Work to complete
Please print only the top portion of the entries below, ending with the line that contains "- **Prolong When", exactly as written.

** Opening Provided information block **

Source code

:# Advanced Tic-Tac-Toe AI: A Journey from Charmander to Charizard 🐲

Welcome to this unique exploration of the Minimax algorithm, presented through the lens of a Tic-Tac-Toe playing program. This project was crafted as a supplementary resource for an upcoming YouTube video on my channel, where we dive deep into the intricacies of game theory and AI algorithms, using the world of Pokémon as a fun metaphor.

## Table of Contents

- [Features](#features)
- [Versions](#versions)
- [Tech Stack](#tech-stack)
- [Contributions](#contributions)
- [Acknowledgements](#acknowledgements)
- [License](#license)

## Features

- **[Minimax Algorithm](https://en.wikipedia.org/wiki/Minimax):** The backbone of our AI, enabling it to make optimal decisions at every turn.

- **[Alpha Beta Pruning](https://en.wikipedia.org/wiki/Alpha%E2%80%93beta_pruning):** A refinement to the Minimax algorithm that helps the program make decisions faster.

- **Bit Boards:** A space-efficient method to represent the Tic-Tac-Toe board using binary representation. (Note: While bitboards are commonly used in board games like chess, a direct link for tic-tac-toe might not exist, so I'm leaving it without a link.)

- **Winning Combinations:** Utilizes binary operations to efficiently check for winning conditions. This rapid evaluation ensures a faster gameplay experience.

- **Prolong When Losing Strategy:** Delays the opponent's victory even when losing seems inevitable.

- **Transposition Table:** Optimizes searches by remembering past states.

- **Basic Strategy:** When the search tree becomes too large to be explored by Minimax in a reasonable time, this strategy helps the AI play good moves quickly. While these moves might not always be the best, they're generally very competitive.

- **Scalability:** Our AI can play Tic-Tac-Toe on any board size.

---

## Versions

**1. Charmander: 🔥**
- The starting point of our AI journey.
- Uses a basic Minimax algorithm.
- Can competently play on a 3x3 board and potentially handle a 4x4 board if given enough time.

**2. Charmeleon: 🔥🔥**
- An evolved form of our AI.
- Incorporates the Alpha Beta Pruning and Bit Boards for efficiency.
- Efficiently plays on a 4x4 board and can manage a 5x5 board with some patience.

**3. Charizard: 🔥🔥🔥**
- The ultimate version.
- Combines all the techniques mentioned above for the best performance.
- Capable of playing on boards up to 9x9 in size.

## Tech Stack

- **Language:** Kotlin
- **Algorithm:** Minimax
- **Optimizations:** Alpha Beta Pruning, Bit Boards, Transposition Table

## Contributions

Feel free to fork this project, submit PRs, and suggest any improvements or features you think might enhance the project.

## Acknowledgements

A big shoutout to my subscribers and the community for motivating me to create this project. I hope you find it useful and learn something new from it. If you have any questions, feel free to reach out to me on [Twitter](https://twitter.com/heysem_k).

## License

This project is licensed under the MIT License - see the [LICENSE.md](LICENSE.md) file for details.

** Closing Provided information block **

Problem solution
Source code

:# Advanced Tic-Tac-Toe AI: A Journey from Charmander to Charizard 🐲

Welcome to this unique exploration of the Minimax algorithm, presented through the lens of a Tic-Tac-Toe playing program. This project was crafted as a supplementary resource for an upcoming YouTube video on my channel, where we dive deep into the intricacies of game theory and AI algorithms, using the world of Pokémon as a fun metaphor.

## Table of Contents

- [Features](#features)
- [Versions](#versions)
- [Tech Stack](#tech-stack)
- [Contributions](#contributions)
- [Acknowledgements](#acknowledgements)
- [License](#license)

## Features

- **[Minimax Algorithm](https://en.wikipedia.org/wiki/Minimax):** The backbone of our AI, enabling it to make optimal decisions at every turn.

- **[Alpha Beta Pruning](https://en.wikipedia.org/wiki/Alpha%E2%80%93beta_pruning):** A refinement to the Minimax algorithm that helps the program make decisions faster.

- **Bit Boards:** A space-efficient method to represent the Tic-Tac-Toe board using binary representation. (Note: While bitboards are commonly used in board games like chess, a direct link for tic-tac-toe might not exist, so I'm leaving it without a link.)

- **Winning Combinations:** Utilizes binary operations to efficiently check for winning conditions. This rapid evaluation ensures a faster gameplay experience.

- **Prolong When Losing Strategy:** Delays the opponent's victory even when losing seems inevitable.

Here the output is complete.